■ ACTIVITY
Your copy should match the entries exactly, with the pictures left out.
——
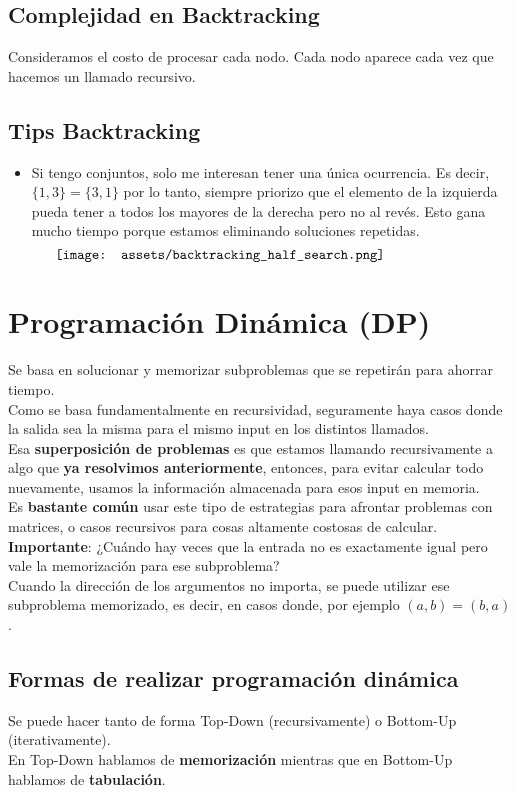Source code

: \documentclass[10pt,a4paper]{article}
\begin{document}
\subsection*{Complejidad en Backtracking}
Consideramos el costo de procesar cada nodo. Cada nodo aparece cada vez que hacemos un llamado recursivo.  
\subsection*{Tips Backtracking}
\begin{itemize}
    \item Si tengo conjuntos, solo me interesan tener una única ocurrencia. Es decir, $\{1, 3\} = \{3, 1\}$ por lo tanto, siempre priorizo que el elemento de la izquierda pueda tener a todos los mayores de la derecha pero no al revés. Esto gana mucho tiempo porque estamos eliminando soluciones repetidas.
    \[\begin{minipage}[b]{0.9\textwidth}
    \texttt{[image: assets/backtracking\_half\_search.png]}
    \end{minipage}\]
\end{itemize}
\section*{Programación Dinámica (DP)}
Se basa en solucionar y memorizar subproblemas que se repetirán para ahorrar tiempo. \\
Como se basa fundamentalmente en recursividad, seguramente haya casos donde la salida sea la misma para el mismo input en los distintos llamados. \\
Esa \textbf{superposición de problemas} es que estamos llamando recursivamente a algo que \textbf{ya resolvimos anteriormente}, entonces, para evitar calcular todo nuevamente, usamos la información almacenada para esos input en memoria. \\
Es \textbf{bastante común} usar este tipo de estrategias para afrontar problemas con matrices, o casos recursivos para cosas altamente costosas de calcular. \\
\textbf{Importante}: ¿Cuándo hay veces que la entrada no es exactamente igual pero vale la memorización para ese subproblema? \\
Cuando la dirección de los argumentos no importa, se puede utilizar ese subproblema memorizado, es decir, en casos donde, por ejemplo $(a, b) = (b, a)$.
\subsection*{Formas de realizar programación dinámica}
Se puede hacer tanto de forma Top-Down (recursivamente) o Bottom-Up (iterativamente). \\
En Top-Down hablamos de \textbf{memorización} mientras que en Bottom-Up hablamos de \textbf{tabulación}. 
\end{document}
——
■ RESULT OF THIS EXERCISE
Source code

: \documentclass[10pt,a4paper]{article}
\begin{document}
\subsection*{Complejidad en Backtracking}
Consideramos el costo de procesar cada nodo. Cada nodo aparece cada vez que hacemos un llamado recursivo.  
\subsection*{Tips Backtracking}
\begin{itemize}
    \item Si tengo conjuntos, solo me interesan tener una única ocurrencia. Es decir, $\{1, 3\} = \{3, 1\}$ por lo tanto, siempre priorizo que el elemento de la izquierda pueda tener a todos los mayores de la derecha pero no al revés. Esto gana mucho tiempo porque estamos eliminando soluciones repetidas.
    \[\begin{minipage}[b]{0.9\textwidth}
    \texttt{[image: assets/backtracking\_half\_search.png]}
    \end{minipage}\]
\end{itemize}
\section*{Programación Dinámica (DP)}
Se basa en solucionar y memorizar subproblemas que se repetirán para ahorrar tiempo. \\
Como se basa fundamentalmente en recursividad, seguramente haya casos donde la salida sea la misma para el mismo input en los distintos llamados. \\
Esa \textbf{superposición de problemas} es que estamos llamando recursivamente a algo que \textbf{ya resolvimos anteriormente}, entonces, para evitar calcular todo nuevamente, usamos la información almacenada para esos input en memoria. \\
Es \textbf{bastante común} usar este tipo de estrategias para afrontar problemas con matrices, o casos recursivos para cosas altamente costosas de calcular. \\
\textbf{Importante}: ¿Cuándo hay veces que la entrada no es exactamente igual pero vale la memorización para ese subproblema? \\
Cuando la dirección de los argumentos no importa, se puede utilizar ese subproblema memorizado, es decir, en casos donde, por ejemplo $(a, b) = (b, a)$.
\subsection*{Formas de realizar programación dinámica}
Se puede hacer tanto de forma Top-Down (recursivamente) o Bottom-Up (iterativamente). \\
En Top-Down hablamos de \textbf{memorización} mientras que en Bottom-Up hablamos de \textbf{tabulación}. 
\end{document}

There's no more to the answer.